DF.mutate(df, name: cast(year, :string) <> "-" <> cast(month, :string))

Or use format:

DF.mutate(df, name: format([year, "-", month]))

Delegate to Explorer.Series.equal/2.

Delegate to Explorer.Series.greater/2.

Delegate to Explorer.Series.greater_equal/2.

Accesses all columns in the dataframe.

This is the equivalent to across(..).

See the module docs for more information.

Link to this macro

across(selector)

View Source (macro)

Accesses the columns given by selector in the dataframe.

across/1 is used as the generator inside for-comprehensions.

See the module docs for more information.

Binary and operator.

Works with boolean and series.

Accesses a column by name.

If your column name contains whitespace or start with uppercase letters, you can still access its name by using this macro:

iex> df = Explorer.DataFrame.new("unusual nums": [1, 2, 3])
iex> Explorer.DataFrame.filter(df, col("unusual nums") > 2)
#Explorer.DataFrame<
  Polars[1 x 1]
  unusual nums s64 [3]
>

name must be an atom, a string, or an integer. It is equivalent to df[name] but inside a query.

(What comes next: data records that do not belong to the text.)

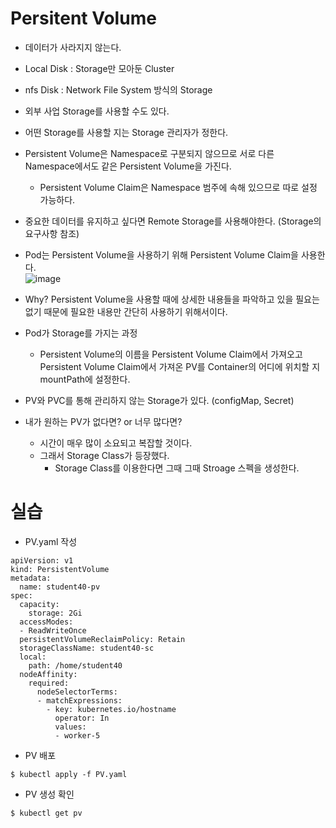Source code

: # Persitent Volume
- 데이터가 사라지지 않는다.
- Local Disk : Storage만 모아둔 Cluster
- nfs Disk : Network File System 방식의 Storage
- 외부 사업 Storage를 사용할 수도 있다.
- 어떤 Storage를 사용할 지는 Storage 관리자가 정한다.
- Persistent Volume은 Namespace로 구분되지 않으므로 서로 다른 Namespace에서도 같은 Persistent Volume을 가진다.
    - Persistent Volume Claim은 Namespace 범주에 속해 있으므로 따로 설정 가능하다.
- 중요한 데이터를 유지하고 싶다면 Remote Storage를 사용해야한다. (Storage의 요구사항 참조)
- Pod는 Persistent Volume을 사용하기 위해 Persistent Volume Claim을 사용한다.   
![image](https://user-images.githubusercontent.com/110087545/236852075-e70243cf-6c45-4cf1-95f5-56306cf5a501.png)
- Why? Persistent Volume을 사용할 때에 상세한 내용들을 파악하고 있을 필요는 없기 때문에 필요한 내용만 간단히 사용하기 위해서이다.

- Pod가 Storage를 가지는 과정
    - Persistent Volume의 이름을 Persistent Volume Claim에서 가져오고 Persistent Volume Claim에서 가져온 PV를 Container의 어디에 위치할 지 mountPath에 설정한다.

- PV와 PVC를 통해 관리하지 않는 Storage가 있다. (configMap, Secret)

- 내가 원하는 PV가 없다면? or 너무 많다면?
    - 시간이 매우 많이 소요되고 복잡할 것이다.
    - 그래서 Storage Class가 등장했다.
        - Storage Class를 이용한다면 그때 그때 Stroage 스펙을 생성한다.

# 실습
- PV.yaml 작성
```
apiVersion: v1
kind: PersistentVolume
metadata:
  name: student40-pv
spec: 
  capacity: 
    storage: 2Gi
  accessModes: 
  - ReadWriteOnce
  persistentVolumeReclaimPolicy: Retain
  storageClassName: student40-sc
  local:
    path: /home/student40
  nodeAffinity: 
    required: 
      nodeSelectorTerms:
      - matchExpressions:
        - key: kubernetes.io/hostname
          operator: In
          values:
          - worker-5
```

- PV 배포
```
$ kubectl apply -f PV.yaml
```
- PV 생성 확인
```
$ kubectl get pv
```

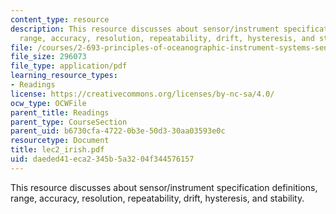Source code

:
```yaml
---
content_type: resource
description: This resource discusses about sensor/instrument specification definitions,
  range, accuracy, resolution, repeatability, drift, hysteresis, and stability.
file: /courses/2-693-principles-of-oceanographic-instrument-systems-sensors-and-measurements-13-998-spring-2004/daeded41eca2345b5a3204f344576157_lec2_irish.pdf
file_size: 296073
file_type: application/pdf
learning_resource_types:
- Readings
license: https://creativecommons.org/licenses/by-nc-sa/4.0/
ocw_type: OCWFile
parent_title: Readings
parent_type: CourseSection
parent_uid: b6730cfa-4722-0b3e-50d3-30aa03593e0c
resourcetype: Document
title: lec2_irish.pdf
uid: daeded41-eca2-345b-5a32-04f344576157
---
```

This resource discusses about sensor/instrument specification definitions, range, accuracy, resolution, repeatability, drift, hysteresis, and stability.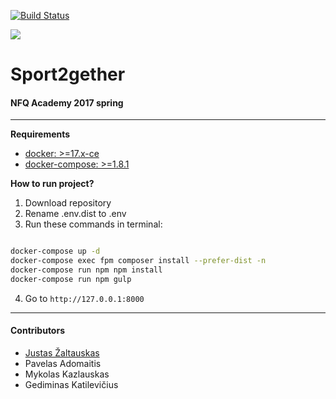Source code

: [![Build Status](https://travis-ci.org/nfqakademija/sport2gether.svg?branch=master)](https://travis-ci.org/nfqakademija/sport2gether)

![](https://avatars0.githubusercontent.com/u/4995607?v=3&s=100)
# Sport2gether
#### NFQ Academy 2017 spring

---

**Requirements**

* [docker: >=17.x-ce](https://docs.docker.com/engine/installation/)
* [docker-compose: >=1.8.1](https://github.com/docker/compose/releases)

**How to run project?**

1. Download repository
2. Rename .env.dist to .env
3. Run these commands in terminal:

```bash

docker-compose up -d
docker-compose exec fpm composer install --prefer-dist -n
docker-compose run npm npm install
docker-compose run npm gulp

```

4. Go to `http://127.0.0.1:8000`

---

#### Contributors

- [Justas Žaltauskas](https://github.com/JustasZaltauskas/)
- Pavelas Adomaitis
- Mykolas Kazlauskas
- Gediminas Katilevičius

This can also be used if you want to access a column programmatically, for example:

iex> df = Explorer.DataFrame.new(nums: [1, 2, 3])
iex> name = :nums
iex> Explorer.DataFrame.filter(df, col(^name) > 2)
#Explorer.DataFrame<
  Polars[1 x 1]
  nums s64 [3]
>

For traversing multiple columns programmatically, see across/0 and across/1.

Returns the dataframe scoped by this query.

Provides if/2 conditionals inside queries.

Returns a "query-backed" Explorer.DataFrame for use in queries.

This function is mostly an implementation detail for the *_with callbacks. See the "Implementation details" section of the @moduledoc for details.

There are some limited instances where it's more convenient to work with query-backed DataFrames. For example, if you want to re-use a lazy series, you can do so like this:

alias Explorer.{DataFrame, Query, Series}

df = DataFrame.new(a: [1, 2, 3])
qf = Query.new(df)

gt_1 = Series.greater(qf["a"], 1)
lt_3 = Series.less(qf["a"], 3)

df
|> DataFrame.filter_with(gt_1)
|> DataFrame.to_columns(atom_keys: true)
#=> %{a: [2, 3]}

df
|> DataFrame.filter_with(lt_3)
|> DataFrame.to_columns(atom_keys: true)
#=> %{a: [1, 2]}

df
|> DataFrame.filter_with(Series.and(gt_1, lt_3))
|> DataFrame.to_columns(atom_keys: true)
#=> %{a: [2]}

However, if you think you need new/1, first check that you can't accomplish the same thing with across/0 inside a macro. The latter is usually easier to work with.

Unary not operator.

Works with boolean and series.

Binary or operator.

Works with boolean and series.

Link to this macro

query(expression)

View Source (macro)

Builds an anonymous function from a query.

This is the entry point used by Explorer.DataFrame.filter/2 and friends to convert queries into anonymous functions. See the moduledoc for more information.

Provides unless/2 conditionals inside queries.